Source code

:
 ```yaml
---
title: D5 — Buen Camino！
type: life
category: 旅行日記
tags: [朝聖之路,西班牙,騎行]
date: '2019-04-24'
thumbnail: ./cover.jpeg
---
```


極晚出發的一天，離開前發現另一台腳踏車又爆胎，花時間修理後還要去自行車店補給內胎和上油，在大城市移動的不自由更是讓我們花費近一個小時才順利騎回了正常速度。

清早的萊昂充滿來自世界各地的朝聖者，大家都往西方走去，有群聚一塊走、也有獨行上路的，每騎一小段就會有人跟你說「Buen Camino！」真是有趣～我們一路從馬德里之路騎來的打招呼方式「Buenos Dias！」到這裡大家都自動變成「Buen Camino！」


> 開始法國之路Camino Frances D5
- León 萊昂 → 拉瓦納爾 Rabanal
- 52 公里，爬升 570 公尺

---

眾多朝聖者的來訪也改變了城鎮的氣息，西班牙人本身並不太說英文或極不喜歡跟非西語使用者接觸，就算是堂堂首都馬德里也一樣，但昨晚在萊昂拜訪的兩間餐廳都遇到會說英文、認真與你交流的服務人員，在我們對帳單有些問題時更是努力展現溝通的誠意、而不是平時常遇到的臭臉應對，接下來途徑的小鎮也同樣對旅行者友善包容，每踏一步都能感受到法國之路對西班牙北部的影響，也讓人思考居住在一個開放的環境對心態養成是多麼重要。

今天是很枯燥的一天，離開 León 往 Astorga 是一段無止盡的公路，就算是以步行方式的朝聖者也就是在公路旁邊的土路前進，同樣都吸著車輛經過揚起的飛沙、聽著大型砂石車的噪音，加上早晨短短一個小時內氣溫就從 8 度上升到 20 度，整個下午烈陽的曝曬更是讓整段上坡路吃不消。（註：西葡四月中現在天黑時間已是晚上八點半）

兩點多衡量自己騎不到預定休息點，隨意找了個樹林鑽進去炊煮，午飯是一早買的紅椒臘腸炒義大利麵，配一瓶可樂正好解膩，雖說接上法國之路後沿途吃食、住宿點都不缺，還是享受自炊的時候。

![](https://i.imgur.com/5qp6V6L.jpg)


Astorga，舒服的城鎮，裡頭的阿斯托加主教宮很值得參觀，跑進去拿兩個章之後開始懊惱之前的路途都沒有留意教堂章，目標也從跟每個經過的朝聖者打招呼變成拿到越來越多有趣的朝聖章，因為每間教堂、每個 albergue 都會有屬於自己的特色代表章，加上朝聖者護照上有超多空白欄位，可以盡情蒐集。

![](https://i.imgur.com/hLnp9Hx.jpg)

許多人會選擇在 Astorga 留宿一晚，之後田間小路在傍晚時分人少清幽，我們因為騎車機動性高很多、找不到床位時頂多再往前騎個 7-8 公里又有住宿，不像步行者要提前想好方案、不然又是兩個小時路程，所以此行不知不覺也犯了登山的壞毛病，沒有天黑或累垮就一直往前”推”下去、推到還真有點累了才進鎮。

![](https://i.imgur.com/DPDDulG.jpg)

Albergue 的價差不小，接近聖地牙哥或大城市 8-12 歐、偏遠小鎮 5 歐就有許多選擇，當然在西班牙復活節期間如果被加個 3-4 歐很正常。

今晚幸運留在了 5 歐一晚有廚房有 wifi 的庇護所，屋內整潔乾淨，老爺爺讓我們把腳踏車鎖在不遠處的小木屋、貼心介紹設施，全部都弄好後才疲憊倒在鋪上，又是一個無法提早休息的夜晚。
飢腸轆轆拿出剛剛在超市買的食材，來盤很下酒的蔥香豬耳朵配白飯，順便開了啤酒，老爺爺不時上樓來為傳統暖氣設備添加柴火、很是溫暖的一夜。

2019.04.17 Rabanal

_ _ _

**What you need to do:** Wherever the string "Rabanal" is found in the entries, copy the line it sits in.

**Expected answer:**
- León 萊昂 → 拉瓦納爾 Rabanal
2019.04.17 Rabanal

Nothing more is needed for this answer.